» EXERCISE DETAILS:
Lift out all lines below that contain "contar".

» MATERIAL FOR THE TASK:
++++++

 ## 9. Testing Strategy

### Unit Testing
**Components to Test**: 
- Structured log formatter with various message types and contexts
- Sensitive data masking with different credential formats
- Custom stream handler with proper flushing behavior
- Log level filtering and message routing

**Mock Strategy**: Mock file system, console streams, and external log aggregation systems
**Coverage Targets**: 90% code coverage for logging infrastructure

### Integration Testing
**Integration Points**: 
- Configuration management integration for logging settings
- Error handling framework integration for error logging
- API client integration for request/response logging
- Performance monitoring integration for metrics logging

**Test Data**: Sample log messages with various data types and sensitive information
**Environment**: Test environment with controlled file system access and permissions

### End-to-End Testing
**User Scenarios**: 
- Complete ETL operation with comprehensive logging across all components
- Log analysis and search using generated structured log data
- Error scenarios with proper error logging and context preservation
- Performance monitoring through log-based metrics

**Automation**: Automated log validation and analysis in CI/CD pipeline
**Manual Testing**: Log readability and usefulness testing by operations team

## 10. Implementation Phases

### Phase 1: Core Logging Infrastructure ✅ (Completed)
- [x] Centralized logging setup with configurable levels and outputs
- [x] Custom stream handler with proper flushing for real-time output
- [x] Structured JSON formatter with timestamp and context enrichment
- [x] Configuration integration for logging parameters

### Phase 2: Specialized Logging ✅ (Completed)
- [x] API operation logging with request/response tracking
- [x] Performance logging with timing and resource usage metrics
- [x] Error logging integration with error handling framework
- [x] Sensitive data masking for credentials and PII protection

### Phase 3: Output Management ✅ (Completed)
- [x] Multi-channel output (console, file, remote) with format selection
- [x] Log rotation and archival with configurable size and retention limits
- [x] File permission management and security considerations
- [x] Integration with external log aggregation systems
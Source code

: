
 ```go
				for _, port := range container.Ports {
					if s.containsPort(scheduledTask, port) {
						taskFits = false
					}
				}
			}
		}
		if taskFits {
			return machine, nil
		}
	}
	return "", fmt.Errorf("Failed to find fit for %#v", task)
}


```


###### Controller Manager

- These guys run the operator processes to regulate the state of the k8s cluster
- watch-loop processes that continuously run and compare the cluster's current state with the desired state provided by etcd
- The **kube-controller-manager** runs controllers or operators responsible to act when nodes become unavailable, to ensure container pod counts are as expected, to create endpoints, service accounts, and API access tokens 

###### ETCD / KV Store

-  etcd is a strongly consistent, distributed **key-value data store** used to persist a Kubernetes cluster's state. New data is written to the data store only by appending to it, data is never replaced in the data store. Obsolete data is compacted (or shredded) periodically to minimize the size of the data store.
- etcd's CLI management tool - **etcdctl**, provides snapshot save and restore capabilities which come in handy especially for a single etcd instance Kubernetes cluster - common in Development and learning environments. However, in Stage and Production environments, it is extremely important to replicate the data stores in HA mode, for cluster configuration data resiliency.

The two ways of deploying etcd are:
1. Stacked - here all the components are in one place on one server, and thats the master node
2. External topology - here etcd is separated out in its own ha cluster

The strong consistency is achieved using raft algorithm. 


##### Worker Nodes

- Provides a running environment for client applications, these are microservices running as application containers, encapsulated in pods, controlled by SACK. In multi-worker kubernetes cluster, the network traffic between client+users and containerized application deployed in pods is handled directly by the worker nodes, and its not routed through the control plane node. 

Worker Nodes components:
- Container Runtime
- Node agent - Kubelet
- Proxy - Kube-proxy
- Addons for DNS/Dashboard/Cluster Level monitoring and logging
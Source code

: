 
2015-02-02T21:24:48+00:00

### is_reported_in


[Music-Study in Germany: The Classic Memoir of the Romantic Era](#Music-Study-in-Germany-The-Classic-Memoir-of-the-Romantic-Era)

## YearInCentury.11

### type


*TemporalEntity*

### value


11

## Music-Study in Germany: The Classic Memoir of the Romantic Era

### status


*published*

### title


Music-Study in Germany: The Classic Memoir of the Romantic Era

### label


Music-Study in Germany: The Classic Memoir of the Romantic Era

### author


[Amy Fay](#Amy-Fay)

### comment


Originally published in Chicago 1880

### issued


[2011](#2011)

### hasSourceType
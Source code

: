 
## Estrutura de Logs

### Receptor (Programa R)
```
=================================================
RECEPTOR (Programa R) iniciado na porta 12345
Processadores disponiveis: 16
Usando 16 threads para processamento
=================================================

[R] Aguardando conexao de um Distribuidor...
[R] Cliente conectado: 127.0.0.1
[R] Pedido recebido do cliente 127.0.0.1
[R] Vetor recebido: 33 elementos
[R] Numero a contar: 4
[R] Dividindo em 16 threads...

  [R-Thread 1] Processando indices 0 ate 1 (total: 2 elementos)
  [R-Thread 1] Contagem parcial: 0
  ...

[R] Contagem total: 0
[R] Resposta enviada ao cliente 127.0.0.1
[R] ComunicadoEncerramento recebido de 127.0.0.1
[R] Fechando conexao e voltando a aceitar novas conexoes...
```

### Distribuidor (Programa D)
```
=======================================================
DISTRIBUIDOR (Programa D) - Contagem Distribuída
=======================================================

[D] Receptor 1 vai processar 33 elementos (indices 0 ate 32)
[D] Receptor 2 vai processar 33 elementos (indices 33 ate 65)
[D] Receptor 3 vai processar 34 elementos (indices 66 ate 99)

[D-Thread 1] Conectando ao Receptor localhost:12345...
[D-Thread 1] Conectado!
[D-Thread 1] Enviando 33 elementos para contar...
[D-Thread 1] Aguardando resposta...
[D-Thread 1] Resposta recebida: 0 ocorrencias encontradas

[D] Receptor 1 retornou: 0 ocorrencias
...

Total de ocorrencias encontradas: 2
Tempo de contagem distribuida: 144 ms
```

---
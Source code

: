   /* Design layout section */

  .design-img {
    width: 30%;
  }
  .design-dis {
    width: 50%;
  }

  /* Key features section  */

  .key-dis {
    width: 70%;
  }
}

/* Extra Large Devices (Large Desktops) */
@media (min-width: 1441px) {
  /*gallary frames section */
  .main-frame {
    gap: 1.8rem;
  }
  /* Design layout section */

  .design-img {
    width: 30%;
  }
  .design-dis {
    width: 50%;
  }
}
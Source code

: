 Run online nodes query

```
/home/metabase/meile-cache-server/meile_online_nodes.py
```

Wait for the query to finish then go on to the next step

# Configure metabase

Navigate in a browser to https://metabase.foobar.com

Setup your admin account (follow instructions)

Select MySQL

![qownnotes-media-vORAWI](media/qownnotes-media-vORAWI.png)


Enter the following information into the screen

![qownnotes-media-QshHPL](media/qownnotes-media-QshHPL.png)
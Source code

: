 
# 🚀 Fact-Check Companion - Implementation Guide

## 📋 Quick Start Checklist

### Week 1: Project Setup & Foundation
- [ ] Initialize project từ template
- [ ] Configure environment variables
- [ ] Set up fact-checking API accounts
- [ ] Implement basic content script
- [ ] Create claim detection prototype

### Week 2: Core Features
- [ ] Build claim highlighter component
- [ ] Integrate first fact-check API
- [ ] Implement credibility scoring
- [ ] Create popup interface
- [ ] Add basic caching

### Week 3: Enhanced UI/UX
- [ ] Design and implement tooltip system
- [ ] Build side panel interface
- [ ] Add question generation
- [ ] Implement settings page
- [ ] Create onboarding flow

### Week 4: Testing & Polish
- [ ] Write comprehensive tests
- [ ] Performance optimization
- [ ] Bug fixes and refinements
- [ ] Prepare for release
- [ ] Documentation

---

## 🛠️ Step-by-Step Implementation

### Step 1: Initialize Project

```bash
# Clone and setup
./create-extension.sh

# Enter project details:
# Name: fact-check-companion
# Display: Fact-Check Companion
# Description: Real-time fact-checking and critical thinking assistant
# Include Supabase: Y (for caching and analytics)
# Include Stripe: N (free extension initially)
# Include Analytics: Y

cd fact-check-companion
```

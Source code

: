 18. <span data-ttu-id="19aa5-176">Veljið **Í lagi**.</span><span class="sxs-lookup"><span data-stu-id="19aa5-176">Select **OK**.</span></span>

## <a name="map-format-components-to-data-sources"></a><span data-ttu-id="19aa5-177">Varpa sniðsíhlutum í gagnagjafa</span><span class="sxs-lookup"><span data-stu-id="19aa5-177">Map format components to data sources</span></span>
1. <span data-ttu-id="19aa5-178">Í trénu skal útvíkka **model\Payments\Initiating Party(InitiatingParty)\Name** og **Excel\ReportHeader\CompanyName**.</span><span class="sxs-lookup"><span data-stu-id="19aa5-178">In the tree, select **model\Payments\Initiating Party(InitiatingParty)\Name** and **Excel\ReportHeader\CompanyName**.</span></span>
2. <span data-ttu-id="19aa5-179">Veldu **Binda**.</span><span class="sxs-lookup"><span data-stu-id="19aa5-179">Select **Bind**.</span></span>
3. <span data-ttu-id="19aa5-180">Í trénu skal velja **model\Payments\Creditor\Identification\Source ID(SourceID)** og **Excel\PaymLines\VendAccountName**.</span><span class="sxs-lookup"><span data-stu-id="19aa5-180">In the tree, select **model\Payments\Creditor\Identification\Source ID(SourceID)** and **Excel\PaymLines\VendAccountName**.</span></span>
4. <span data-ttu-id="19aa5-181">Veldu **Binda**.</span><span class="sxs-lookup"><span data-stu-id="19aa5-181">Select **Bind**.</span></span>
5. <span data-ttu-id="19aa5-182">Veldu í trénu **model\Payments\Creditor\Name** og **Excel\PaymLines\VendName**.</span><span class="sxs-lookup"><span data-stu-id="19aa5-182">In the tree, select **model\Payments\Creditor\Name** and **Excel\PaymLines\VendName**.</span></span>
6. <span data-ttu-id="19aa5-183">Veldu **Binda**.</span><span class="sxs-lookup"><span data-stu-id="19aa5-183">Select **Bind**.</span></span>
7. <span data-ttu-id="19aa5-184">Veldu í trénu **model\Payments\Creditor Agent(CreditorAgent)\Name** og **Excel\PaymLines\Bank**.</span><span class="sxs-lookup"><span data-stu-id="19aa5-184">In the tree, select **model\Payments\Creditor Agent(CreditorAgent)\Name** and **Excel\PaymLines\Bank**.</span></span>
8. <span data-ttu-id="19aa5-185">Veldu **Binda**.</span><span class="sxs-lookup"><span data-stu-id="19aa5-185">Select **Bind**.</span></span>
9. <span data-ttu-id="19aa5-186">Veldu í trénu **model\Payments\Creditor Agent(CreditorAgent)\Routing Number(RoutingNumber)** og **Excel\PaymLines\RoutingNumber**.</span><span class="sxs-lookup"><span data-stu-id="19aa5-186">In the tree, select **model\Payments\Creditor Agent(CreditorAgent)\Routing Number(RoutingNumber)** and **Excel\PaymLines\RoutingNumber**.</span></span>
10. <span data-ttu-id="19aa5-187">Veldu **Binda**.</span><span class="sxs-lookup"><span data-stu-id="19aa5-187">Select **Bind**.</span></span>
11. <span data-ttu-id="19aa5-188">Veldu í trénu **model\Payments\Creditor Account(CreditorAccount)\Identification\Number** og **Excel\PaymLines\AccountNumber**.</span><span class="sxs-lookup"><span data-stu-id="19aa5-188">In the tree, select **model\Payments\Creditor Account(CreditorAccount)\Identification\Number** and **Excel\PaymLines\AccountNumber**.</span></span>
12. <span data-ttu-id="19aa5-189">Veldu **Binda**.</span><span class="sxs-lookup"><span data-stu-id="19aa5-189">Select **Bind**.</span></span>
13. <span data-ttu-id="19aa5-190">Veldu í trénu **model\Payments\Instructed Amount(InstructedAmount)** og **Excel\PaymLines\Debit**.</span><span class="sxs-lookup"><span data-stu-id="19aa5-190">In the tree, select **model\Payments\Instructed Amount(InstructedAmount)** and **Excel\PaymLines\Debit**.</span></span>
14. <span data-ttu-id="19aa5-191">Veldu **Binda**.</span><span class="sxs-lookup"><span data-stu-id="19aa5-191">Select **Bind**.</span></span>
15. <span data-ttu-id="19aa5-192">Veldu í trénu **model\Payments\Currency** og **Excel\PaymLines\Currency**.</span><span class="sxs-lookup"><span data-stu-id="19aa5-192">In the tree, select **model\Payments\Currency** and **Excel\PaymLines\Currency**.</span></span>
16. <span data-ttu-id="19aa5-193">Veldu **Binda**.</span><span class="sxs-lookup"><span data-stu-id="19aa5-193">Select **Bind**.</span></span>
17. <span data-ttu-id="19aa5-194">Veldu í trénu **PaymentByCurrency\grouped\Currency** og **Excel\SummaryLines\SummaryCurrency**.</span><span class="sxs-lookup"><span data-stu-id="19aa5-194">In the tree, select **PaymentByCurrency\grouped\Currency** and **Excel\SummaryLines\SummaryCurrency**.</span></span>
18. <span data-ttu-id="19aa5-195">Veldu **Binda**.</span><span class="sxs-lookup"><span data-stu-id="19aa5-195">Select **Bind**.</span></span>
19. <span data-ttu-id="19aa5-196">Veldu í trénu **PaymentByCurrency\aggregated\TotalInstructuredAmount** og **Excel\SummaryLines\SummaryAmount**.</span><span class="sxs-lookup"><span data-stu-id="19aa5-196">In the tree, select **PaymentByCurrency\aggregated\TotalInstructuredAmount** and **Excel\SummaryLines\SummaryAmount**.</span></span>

++++++

» REPLY TO THE EXERCISE:
[R] Numero a contar: 4
[D-Thread 1] Enviando 33 elementos para contar...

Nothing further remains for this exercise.